— DATASET RECORDS —

=== Begin Enclosure ===

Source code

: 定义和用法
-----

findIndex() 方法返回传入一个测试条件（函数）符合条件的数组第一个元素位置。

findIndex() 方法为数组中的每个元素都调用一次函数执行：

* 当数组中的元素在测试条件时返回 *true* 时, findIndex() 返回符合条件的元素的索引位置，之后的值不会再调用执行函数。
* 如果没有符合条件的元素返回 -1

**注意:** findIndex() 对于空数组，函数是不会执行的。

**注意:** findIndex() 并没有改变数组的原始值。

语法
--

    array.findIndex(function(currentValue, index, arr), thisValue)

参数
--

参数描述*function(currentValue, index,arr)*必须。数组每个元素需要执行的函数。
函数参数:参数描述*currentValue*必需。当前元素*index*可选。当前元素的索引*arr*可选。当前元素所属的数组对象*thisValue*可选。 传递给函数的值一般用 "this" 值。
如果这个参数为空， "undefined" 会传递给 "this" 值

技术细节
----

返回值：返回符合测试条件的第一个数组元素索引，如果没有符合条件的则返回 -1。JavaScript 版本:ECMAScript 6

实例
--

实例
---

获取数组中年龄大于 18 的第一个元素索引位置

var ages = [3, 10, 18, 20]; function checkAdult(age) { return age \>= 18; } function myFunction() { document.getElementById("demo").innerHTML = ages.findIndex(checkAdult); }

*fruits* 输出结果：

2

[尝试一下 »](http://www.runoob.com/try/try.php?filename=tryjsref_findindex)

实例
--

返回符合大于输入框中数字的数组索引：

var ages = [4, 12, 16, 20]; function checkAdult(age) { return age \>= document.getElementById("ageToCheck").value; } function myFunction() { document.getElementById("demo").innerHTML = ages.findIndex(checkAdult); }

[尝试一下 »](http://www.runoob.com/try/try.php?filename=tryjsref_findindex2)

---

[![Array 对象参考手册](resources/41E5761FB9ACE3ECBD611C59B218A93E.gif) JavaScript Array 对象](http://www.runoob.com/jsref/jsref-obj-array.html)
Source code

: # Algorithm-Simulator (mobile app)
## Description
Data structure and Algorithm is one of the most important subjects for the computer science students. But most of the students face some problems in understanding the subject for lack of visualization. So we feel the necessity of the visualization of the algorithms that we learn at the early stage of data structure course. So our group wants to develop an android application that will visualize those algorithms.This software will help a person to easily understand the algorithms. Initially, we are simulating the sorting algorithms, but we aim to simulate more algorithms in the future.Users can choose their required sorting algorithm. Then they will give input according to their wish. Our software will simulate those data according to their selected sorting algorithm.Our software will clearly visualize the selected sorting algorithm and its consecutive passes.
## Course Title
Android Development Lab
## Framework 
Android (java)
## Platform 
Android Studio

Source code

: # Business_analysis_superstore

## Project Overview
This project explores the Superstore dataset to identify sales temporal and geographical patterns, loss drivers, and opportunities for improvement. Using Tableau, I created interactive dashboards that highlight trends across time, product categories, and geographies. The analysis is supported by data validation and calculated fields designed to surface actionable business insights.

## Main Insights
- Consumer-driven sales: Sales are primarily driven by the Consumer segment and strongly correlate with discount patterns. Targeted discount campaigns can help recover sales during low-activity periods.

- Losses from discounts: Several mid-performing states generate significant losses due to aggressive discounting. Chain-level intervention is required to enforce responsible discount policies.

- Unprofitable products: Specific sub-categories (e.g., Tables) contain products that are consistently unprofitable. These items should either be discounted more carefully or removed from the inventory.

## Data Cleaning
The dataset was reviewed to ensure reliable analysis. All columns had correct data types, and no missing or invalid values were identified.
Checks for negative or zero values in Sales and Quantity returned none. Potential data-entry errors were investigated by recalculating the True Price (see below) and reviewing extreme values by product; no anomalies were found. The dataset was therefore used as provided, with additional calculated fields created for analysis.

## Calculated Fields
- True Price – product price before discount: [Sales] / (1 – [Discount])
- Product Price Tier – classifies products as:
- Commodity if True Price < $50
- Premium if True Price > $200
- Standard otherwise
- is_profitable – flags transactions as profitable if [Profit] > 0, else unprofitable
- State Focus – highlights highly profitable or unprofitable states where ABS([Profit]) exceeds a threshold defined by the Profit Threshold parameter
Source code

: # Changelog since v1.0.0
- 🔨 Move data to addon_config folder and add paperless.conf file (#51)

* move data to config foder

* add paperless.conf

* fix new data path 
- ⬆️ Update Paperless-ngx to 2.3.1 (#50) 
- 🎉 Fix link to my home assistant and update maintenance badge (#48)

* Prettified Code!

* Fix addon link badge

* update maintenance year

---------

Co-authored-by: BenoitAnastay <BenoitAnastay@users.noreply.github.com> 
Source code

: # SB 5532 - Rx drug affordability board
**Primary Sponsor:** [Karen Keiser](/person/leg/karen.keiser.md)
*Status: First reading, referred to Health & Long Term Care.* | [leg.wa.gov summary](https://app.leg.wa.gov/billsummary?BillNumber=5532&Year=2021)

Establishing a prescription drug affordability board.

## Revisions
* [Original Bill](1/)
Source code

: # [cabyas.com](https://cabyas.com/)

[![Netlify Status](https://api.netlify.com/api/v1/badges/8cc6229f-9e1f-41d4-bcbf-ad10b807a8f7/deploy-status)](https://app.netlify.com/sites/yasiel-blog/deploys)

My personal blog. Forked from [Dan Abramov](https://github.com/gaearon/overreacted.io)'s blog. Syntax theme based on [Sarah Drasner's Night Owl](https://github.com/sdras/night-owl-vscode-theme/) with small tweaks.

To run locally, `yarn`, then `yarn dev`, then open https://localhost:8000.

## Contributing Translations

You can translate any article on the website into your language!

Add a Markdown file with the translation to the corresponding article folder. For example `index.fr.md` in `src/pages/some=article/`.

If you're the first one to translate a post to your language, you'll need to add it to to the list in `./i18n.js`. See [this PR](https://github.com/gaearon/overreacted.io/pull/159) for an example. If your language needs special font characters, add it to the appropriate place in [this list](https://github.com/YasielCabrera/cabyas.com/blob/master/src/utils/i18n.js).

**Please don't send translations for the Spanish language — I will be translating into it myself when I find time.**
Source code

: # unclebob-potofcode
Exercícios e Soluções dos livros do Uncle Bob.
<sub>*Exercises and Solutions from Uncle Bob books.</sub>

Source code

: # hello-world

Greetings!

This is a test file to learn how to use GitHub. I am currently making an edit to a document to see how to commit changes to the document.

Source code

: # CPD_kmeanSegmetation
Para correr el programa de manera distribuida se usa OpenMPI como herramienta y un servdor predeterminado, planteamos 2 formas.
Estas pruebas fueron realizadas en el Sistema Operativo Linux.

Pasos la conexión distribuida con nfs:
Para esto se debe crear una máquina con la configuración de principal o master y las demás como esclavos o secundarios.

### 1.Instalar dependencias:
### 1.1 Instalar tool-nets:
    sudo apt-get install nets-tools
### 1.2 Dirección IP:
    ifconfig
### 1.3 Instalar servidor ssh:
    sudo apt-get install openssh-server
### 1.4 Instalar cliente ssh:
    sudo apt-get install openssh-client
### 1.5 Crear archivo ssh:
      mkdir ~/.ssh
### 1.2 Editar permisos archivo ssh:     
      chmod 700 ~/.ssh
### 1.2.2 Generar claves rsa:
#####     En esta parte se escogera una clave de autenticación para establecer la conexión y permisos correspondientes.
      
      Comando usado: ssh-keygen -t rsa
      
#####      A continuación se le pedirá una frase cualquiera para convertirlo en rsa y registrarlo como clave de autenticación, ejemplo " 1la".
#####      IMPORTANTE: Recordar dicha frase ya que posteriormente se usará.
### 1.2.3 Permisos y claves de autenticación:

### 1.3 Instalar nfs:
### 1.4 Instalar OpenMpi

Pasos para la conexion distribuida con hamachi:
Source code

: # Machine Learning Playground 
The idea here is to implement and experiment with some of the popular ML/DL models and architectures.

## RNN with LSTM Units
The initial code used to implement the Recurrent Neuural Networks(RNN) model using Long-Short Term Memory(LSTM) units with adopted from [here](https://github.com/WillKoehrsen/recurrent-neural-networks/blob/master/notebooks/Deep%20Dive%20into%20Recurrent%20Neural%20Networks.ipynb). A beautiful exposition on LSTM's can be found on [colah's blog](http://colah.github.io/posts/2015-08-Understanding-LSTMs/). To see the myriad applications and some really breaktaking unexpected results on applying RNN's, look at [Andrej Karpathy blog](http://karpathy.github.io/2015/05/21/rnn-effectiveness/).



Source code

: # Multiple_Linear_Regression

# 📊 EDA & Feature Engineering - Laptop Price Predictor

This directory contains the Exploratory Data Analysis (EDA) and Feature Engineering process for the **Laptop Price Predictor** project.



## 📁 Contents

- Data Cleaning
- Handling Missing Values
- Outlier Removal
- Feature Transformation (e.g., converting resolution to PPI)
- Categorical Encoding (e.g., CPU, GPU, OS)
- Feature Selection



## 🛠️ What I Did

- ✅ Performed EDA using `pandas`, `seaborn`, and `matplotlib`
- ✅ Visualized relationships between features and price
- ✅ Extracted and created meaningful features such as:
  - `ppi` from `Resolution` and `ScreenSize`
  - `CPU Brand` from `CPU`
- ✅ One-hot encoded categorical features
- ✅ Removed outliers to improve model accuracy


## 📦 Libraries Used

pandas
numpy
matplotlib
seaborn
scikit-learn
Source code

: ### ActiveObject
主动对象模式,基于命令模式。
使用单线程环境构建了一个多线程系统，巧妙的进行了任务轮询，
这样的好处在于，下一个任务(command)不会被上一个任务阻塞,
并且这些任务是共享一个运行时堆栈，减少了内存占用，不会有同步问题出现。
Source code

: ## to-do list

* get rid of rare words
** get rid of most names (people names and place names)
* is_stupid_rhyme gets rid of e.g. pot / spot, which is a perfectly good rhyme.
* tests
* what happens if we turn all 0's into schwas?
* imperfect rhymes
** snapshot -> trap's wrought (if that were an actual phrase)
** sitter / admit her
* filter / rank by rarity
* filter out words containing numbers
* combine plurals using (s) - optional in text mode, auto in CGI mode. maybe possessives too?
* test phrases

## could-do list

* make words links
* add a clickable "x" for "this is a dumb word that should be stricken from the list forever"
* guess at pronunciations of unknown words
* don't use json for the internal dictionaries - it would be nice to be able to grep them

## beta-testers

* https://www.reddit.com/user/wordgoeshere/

=== End Enclosure ===

Retype the listing above, word for word, from its first line to the line containing "## Description", both ends included.

— SOLUTION TO THIS TASK —
Source code

: 定义和用法
-----

findIndex() 方法返回传入一个测试条件（函数）符合条件的数组第一个元素位置。

findIndex() 方法为数组中的每个元素都调用一次函数执行：

* 当数组中的元素在测试条件时返回 *true* 时, findIndex() 返回符合条件的元素的索引位置，之后的值不会再调用执行函数。
* 如果没有符合条件的元素返回 -1

**注意:** findIndex() 对于空数组，函数是不会执行的。

**注意:** findIndex() 并没有改变数组的原始值。

语法
--

    array.findIndex(function(currentValue, index, arr), thisValue)

参数
--

参数描述*function(currentValue, index,arr)*必须。数组每个元素需要执行的函数。
函数参数:参数描述*currentValue*必需。当前元素*index*可选。当前元素的索引*arr*可选。当前元素所属的数组对象*thisValue*可选。 传递给函数的值一般用 "this" 值。
如果这个参数为空， "undefined" 会传递给 "this" 值

技术细节
----

返回值：返回符合测试条件的第一个数组元素索引，如果没有符合条件的则返回 -1。JavaScript 版本:ECMAScript 6

实例
--

实例
---

获取数组中年龄大于 18 的第一个元素索引位置

var ages = [3, 10, 18, 20]; function checkAdult(age) { return age \>= 18; } function myFunction() { document.getElementById("demo").innerHTML = ages.findIndex(checkAdult); }

*fruits* 输出结果：

2

[尝试一下 »](http://www.runoob.com/try/try.php?filename=tryjsref_findindex)

实例
--

返回符合大于输入框中数字的数组索引：

var ages = [4, 12, 16, 20]; function checkAdult(age) { return age \>= document.getElementById("ageToCheck").value; } function myFunction() { document.getElementById("demo").innerHTML = ages.findIndex(checkAdult); }

[尝试一下 »](http://www.runoob.com/try/try.php?filename=tryjsref_findindex2)

---

[![Array 对象参考手册](resources/41E5761FB9ACE3ECBD611C59B218A93E.gif) JavaScript Array 对象](http://www.runoob.com/jsref/jsref-obj-array.html)
Source code

: # Algorithm-Simulator (mobile app)
## Description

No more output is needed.